DNS Internet Filter

You can keep hackers at bay with a firewall, you can block email threats with a spam filter, and a DNS internet filter allows you to control the websites your employees can access and block web-based threats such as exploit kits, drive-by malware downloads, and phishing attacks.

How Does a DNS Internet Filter Work?

When an attempt is made by a user to visit a website, before they can be connected the IP of the website must be found. The DNS – Domain Name System – is used to find the IP address. A request is sent to a recursive DNS server, which contacts other servers looking for the IP address. The domain name is then matched with its IP address, and the IP address is then passed to the browser.

With a DNS internet filter in place, when the request is sent to a DNS server, before the IP address is returned, filtering controls are applied. A check is performed to see if the URL is on a blacklist of sites. Checks will also be performed to determine if the website violates administrator-defined policies. If these checks are passed, the user will be allowed to access the desired web resource. If any of the checks fail, the IP address will not be provided and the user will be directed to a DNS block page that informs them the website cannot be displayed.

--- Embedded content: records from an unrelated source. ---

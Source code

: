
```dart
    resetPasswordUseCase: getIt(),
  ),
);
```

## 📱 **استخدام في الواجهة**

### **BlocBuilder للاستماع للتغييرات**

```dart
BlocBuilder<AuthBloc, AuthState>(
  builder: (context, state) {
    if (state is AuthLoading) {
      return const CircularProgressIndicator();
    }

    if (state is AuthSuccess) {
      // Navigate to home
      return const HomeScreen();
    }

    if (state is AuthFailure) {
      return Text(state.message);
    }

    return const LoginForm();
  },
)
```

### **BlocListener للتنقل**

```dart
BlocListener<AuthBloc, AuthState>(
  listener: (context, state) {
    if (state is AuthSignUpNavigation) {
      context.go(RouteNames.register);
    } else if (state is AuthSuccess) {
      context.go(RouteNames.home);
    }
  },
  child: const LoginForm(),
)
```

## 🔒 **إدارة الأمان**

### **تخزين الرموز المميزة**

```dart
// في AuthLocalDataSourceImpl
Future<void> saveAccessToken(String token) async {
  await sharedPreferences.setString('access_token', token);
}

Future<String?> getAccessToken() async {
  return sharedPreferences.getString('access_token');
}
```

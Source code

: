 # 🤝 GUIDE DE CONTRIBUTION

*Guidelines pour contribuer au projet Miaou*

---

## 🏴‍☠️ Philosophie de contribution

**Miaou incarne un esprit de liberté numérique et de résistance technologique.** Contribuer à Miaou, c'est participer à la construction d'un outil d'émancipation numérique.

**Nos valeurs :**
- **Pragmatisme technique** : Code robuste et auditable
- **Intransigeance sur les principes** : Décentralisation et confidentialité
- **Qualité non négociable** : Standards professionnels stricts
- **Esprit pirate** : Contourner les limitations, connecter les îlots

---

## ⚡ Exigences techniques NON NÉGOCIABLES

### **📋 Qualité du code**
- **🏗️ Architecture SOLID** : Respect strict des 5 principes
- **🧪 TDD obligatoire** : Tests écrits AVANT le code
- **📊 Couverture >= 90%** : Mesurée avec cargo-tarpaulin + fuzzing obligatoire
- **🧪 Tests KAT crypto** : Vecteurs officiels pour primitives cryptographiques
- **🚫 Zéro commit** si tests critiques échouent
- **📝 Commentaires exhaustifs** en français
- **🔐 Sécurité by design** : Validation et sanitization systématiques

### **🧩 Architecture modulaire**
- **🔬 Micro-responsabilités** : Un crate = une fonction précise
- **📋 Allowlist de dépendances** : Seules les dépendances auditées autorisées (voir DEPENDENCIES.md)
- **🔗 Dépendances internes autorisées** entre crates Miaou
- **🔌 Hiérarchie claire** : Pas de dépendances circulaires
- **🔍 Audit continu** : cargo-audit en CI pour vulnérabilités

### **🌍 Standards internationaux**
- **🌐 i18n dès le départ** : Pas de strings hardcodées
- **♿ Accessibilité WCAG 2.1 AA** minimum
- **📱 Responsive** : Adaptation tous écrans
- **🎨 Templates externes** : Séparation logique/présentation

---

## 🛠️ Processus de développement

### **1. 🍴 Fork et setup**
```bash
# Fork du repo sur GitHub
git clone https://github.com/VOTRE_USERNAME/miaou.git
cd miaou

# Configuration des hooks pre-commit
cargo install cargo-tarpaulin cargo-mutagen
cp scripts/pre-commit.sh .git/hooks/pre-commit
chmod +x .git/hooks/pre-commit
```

Will a DNS Filter Block all Malware and Ransomware Threats?

A DNS filter will reduce the risk of a malware or ransomware infection, but it will not block all web-based threats. A DNS filter can only be used to block websites known to be used for malicious purposes and sites with questionable reputations. DNS internet filters can also be configured to block attempts to download certain types of files, such as executable files, to reduce the risk of a malware infection and to prevent the installation of shadow IT.

With a DNS filter in place, the risk of a malware download or phishing attack can be significantly reduced, but it is still important to provide security awareness training to employees and to implement endpoint security solutions on all devices.

Is it Possible to Bypass a DNS Internet Filter?

To implement a DNS filtering service, you simply change your DNS settings to point to your service provider’s DNS server. If an end user wants to bypass a DNS block, they will need to use a different DNS server. DNS filtering services will only work if the service provider’s DNS servers are used. An end user could bypass the DNS filter by making a change to the DNS settings on their computer. You must therefore lockdown your DNS settings to make sure they cannot be changed.

It is also possible to bypass a DNS filter using an anonymizer service. As far as the DNS filter is concerned, the user will be on the anonymizer website, not that actual website they are viewing. However, most category-based DNS filters allow users to block access to anonymizer services.

Determined employees may be able to find a way to bypass DNS-based filters so it is important to make it clear that attempts to do so will result in sanctions. For most employees however, the safeguards that can be implemented to prevent DNS filter bypasses will be sufficient.

How Much Does a DNS Internet Filter Cost?

A DNS filtering solution will cost substantially less than a phishing attack or malware infection and the productivity gains that can be made from limiting access to certain types of websites mean a DNS-based internet filtering solution will more than pay for itself.

The cost of a DNS internet filter can vary considerably from provider to provider. For a product such as Cisco Umbrella, a business may have to pay $3 per user per month. Lower cost solutions such as WebTitan Cloud are approximately $1 per user, per month. For most businesses, the lower cost solution will provide ample protection from web-based threats while allowing them to easily apply content controls.